All of the records should come back exactly as written.

#### Data records

· · ·

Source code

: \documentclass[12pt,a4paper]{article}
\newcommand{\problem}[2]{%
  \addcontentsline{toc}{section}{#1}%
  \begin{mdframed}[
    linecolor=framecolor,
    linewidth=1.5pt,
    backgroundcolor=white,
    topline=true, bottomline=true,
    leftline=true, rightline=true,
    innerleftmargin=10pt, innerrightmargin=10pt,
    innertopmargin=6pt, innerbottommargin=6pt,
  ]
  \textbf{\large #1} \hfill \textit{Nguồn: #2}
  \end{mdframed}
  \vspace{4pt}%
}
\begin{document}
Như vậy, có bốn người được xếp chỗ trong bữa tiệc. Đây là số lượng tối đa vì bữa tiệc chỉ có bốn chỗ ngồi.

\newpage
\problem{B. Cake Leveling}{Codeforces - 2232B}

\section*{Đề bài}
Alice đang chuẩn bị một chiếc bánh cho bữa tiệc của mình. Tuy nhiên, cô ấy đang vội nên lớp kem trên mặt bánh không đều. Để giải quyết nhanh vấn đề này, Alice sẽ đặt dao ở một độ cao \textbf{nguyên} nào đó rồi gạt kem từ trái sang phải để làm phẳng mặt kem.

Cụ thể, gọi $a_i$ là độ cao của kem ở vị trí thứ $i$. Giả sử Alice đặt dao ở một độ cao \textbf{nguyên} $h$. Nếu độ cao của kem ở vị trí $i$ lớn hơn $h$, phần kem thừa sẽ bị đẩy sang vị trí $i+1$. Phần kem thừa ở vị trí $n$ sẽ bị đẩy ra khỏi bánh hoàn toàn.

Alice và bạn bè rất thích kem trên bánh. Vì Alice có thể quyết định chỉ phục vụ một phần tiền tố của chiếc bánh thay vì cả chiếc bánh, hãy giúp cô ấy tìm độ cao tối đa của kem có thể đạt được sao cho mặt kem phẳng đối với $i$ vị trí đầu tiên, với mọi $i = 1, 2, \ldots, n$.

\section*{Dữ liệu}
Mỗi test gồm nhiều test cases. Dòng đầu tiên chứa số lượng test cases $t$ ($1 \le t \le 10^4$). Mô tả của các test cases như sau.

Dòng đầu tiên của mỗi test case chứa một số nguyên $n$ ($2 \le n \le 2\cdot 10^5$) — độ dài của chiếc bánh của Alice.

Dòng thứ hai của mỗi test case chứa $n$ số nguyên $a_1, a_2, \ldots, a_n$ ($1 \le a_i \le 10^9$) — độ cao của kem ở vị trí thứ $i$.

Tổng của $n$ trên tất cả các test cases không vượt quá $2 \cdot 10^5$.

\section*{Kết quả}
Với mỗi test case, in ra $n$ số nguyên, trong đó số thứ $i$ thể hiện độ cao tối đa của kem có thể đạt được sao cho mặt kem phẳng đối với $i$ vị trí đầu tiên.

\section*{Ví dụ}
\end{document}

· · ·

#### Solution to the exercise
Source code

: \documentclass[12pt,a4paper]{article}
\newcommand{\problem}[2]{%
  \addcontentsline{toc}{section}{#1}%
  \begin{mdframed}[
    linecolor=framecolor,
    linewidth=1.5pt,
    backgroundcolor=white,
    topline=true, bottomline=true,
    leftline=true, rightline=true,
    innerleftmargin=10pt, innerrightmargin=10pt,
    innertopmargin=6pt, innerbottommargin=6pt,
  ]
  \textbf{\large #1} \hfill \textit{Nguồn: #2}
  \end{mdframed}
  \vspace{4pt}%
}
\begin{document}
Như vậy, có bốn người được xếp chỗ trong bữa tiệc. Đây là số lượng tối đa vì bữa tiệc chỉ có bốn chỗ ngồi.

\newpage
\problem{B. Cake Leveling}{Codeforces - 2232B}

\section*{Đề bài}
Alice đang chuẩn bị một chiếc bánh cho bữa tiệc của mình. Tuy nhiên, cô ấy đang vội nên lớp kem trên mặt bánh không đều. Để giải quyết nhanh vấn đề này, Alice sẽ đặt dao ở một độ cao \textbf{nguyên} nào đó rồi gạt kem từ trái sang phải để làm phẳng mặt kem.

Cụ thể, gọi $a_i$ là độ cao của kem ở vị trí thứ $i$. Giả sử Alice đặt dao ở một độ cao \textbf{nguyên} $h$. Nếu độ cao của kem ở vị trí $i$ lớn hơn $h$, phần kem thừa sẽ bị đẩy sang vị trí $i+1$. Phần kem thừa ở vị trí $n$ sẽ bị đẩy ra khỏi bánh hoàn toàn.

Alice và bạn bè rất thích kem trên bánh. Vì Alice có thể quyết định chỉ phục vụ một phần tiền tố của chiếc bánh thay vì cả chiếc bánh, hãy giúp cô ấy tìm độ cao tối đa của kem có thể đạt được sao cho mặt kem phẳng đối với $i$ vị trí đầu tiên, với mọi $i = 1, 2, \ldots, n$.

\section*{Dữ liệu}
Mỗi test gồm nhiều test cases. Dòng đầu tiên chứa số lượng test cases $t$ ($1 \le t \le 10^4$). Mô tả của các test cases như sau.

Dòng đầu tiên của mỗi test case chứa một số nguyên $n$ ($2 \le n \le 2\cdot 10^5$) — độ dài của chiếc bánh của Alice.

Dòng thứ hai của mỗi test case chứa $n$ số nguyên $a_1, a_2, \ldots, a_n$ ($1 \le a_i \le 10^9$) — độ cao của kem ở vị trí thứ $i$.

Tổng của $n$ trên tất cả các test cases không vượt quá $2 \cdot 10^5$.

\section*{Kết quả}
Với mỗi test case, in ra $n$ số nguyên, trong đó số thứ $i$ thể hiện độ cao tối đa của kem có thể đạt được sao cho mặt kem phẳng đối với $i$ vị trí đầu tiên.

\section*{Ví dụ}
\end{document}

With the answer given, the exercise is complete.